Vertigo refers to a sense of spinning dizziness. It is a symptom of a range of conditions and can happen when there is a problem with the inner ear, brain, or sensory nerve pathway.
Dizziness, or vertigo, can happen at any age, but it is common in people aged 65 years and over. An individual who experiences vertigo may feel like things in their environment are moving.
Vertigo can be temporary or long-term. Persistent vertigo has been linked to mental health issues. A psychiatric problem may cause dizziness, or vertigo may affect a person's ability to function in daily life, potentially leading to depression or anxiety.
Vertigo can impact a person’s ability to work. Individuals with vertigo may be limited in activities such as getting out of bed, walking, traveling, working around moving objects, under bright or fluorescent lights, or at heights, climbing ladders, viewing a computer monitor, or working in an environment that has many colors or patterns (e.g., a patterned carpet).

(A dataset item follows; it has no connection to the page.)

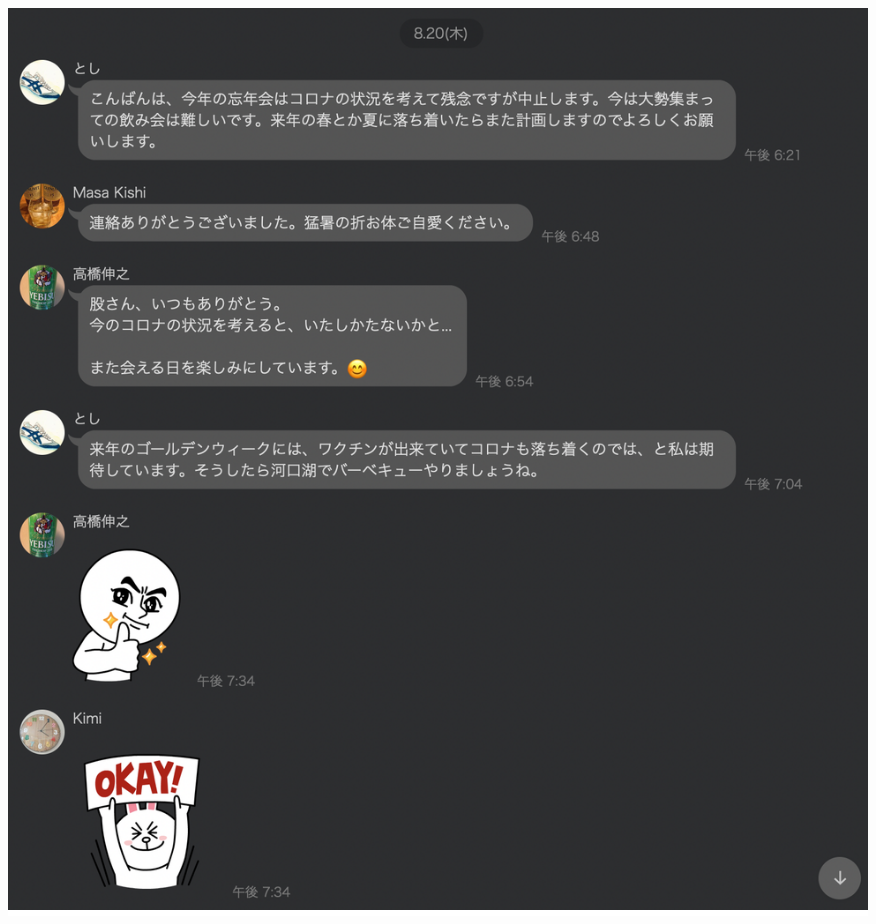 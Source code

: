 <a href="20200913_009.png" data-lightbox="abc"><img src="20200913_009.png" alt="サンプル画像" width="900" /></a>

Accommodating Employees with Vertigo
People with limitations from vertigo may develop some of the limitations discussed below, but seldom develop all of them. Also, the degree of limitation will vary among individuals. Be aware that not all people who are aging will need accommodations to perform their jobs and many others may only need a few accommodations. The following is only a sample of the possibilities available. Numerous other accommodation solutions may exist.
Situations and Solutions:
It is important to discuss the symptoms of vertigo with employees, assess whether there are any recognized trigger points, and see whether any reasonable adjustments can be made to support regular attendance at work.
Employers must consider ‘reasonable adjustments to employment practices and premises. These can vary according to the needs of individuals but examples of adjustments commonly required by people suffering from chronic vertigo include:
- The possible need for ongoing work restrictions or accommodations. Positional vertigo could mean that the workstation may need to be adapted to make sure that the employee is not forced to move his/her head at certain angles.
- The employee should avoid tasks requiring good balance or physical maneuvering, such as working at heights or around moving machinery, driving, or operating moving machinery.
- If he/she experiences permanent hearing loss, hearing enhancements or amplification may be needed.
- In the event of a severe hearing loss consideration should be given to evacuation procedures.